« Le 14 mai 1977, via De Amicis à Milan, un jeune homme portant un passe-montagne, un jean à pattes d’éléphant et des bottines tend les bras en position de tir, un pistolet dans les mains. La photo a fait le tour du monde. A peine une semaine plus tard, Umberto Eco écrit qu’il faut garder cette image à l’esprit, qu’elle deviendra représentative de notre siècle. Elle est l’emblème de l’affrontement qui met l’Italie à feu et à sang, le cliché symbole de 1977, d’une « génération perdue » dans la violence d’une année où auront lieu 42 homicides et 2128 attentats politiques.
Je feuillette Le Nouvel Observateur et la voici, en grand format, bien nette, en introduction d’un article consacré aux « années de plomb ». Tout le monde connaît cette image, elle est très forte, pour certains elle est même devenue une icône. Pour beaucoup, elle représente la défaite définitive des idées, de la contestation ; d’autres se réjouissent, y voient la force, la rébellion. Tout le monde s’arrête sur cette image.
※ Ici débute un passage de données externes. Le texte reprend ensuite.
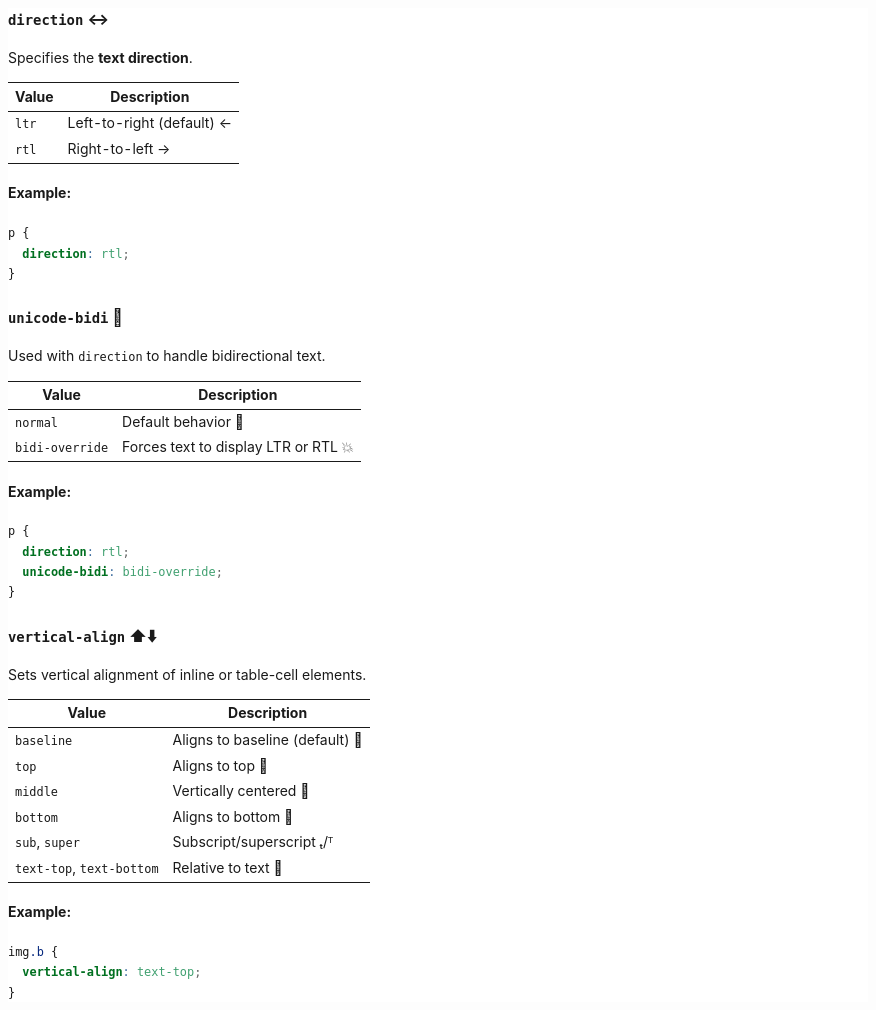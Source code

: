 ### `direction` ↔️
Specifies the **text direction**.

| Value | Description |
|---|---|
| `ltr` | Left-to-right (default) ←️ |
| `rtl` | Right-to-left →️ |

#### Example:
```css
p {
  direction: rtl;
}
```

### `unicode-bidi` 🔁
Used with `direction` to handle bidirectional text.

| Value | Description |
|---|---|
| `normal` | Default behavior 🔄 |
| `bidi-override` | Forces text to display LTR or RTL 💥 |

#### Example:
```css
p {
  direction: rtl;
  unicode-bidi: bidi-override;
}
```

### `vertical-align` ⬆️⬇️
Sets vertical alignment of inline or table-cell elements.

| Value | Description |
|---|---|
| `baseline` | Aligns to baseline (default) 📐 |
| `top` | Aligns to top 📛 |
| `middle` | Vertically centered 🧊 |
| `bottom` | Aligns to bottom 📙 |
| `sub`, `super` | Subscript/superscript ₜ/ᵀ |
| `text-top`, `text-bottom` | Relative to text 📖 |

#### Example:
```css
img.b {
  vertical-align: text-top;
}
```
Mais il faudrait la retourner, la regarder de derrière, la pénétrer. On découvrirait un monde complexe, qu’il faut analyser.
Sur la fameuse photo, on voit un garçon portant un passe-montagne foncé qui se penche et ture avec un Beretta calibre 22.
« C’est Ferrandi ? – Non, lui, c’est Giusseppe Memeo, il n’a tué ton père, là il n’a que 18 ans, c’est la première fois qu’il tient un pistolet mais, en 1979, avec les Prolétaires armés pour le communisme, le groupe du fugitif exilé à paris Cesare Battisti, il a tué l’orfèvre Pierluigi Torregiani et l’agent de la Digos (l’équivalent des RG) Andrea Campagna. Pendant la fusillade devant leur magasin à la Bovisa, à Milan, le fils de Torregiani, Alberto, a également été touché. Il était adolescent. Depuis il vit dans un fauteuil roulant, hémiplégique. »sur la photo, c’est la scène finale, les jeunes gens sont en fuite, ton père a déjà été touché. Ils sont devant le 59 de la via De Amicis, où il y a un grand magasin de reprographie. Mais si on regarde le cliché avec attention, de l’autre côté de la rue, à moitié caché par un arbre, on voit un autre photographe, Antonio Conti. La clé pour comprendre l’homicide se trouve sur les photos que cet homme, parent d’Oreste Scalzone, (co-fondateur avec Toni Negri de l’organisation d’extrême-gauche Potere Operario), a cachées pendant douze ans dans un livre, dans sa chambre à coucher. »
Ce texte me remémorait toute la complexité de cette période. Lorsque j’avais débarqué dans cette semi-clandestinité j’avais été frappé par le sérieux des militants, à cent lieues des petits frelons de la Gauche Prolétarienne enfants de la bonne bourgeoisie intellectuelle. Là, à côté des intellectuels il y avait de vrais ouvriers travaillant dans les usines, formés à la lutte, rudes, sombres, tristes, déterminés, inaccessibles à toute forme de pitié. Et puis dans le livre de Mario Calabresi ce qui me frappa c’est le peu de place donné aux victimes : « dans les grandes librairies, il y a toujours un rayon consacré aux « années de plomb », parfois même un grand rayon. Il s’agit pour la plupart de livres écrits par des terroristes, présentant une multitude de points de vue, mais de leur côté. D’autres ouvrages reconstituent l’histoire du terrorisme, mais quasiment aucun ne parle des victimes, des gens qui sont morts, de leur travail. Il y a quatre ans, un petit livre de mémoires fin et délicat, écrit par Agnese Moro, a eu un certain succès. Il m’a semblé qu’il jurait dans les rayons, tellement il était différent. » Ce fut une vraie guerre intérieure, implacable, sans merci, inexpugnable à laquelle je n’ai pas participé mais que j’ai pu observer comme le faisait les vrais correspondants de guerre, de l’intérieur.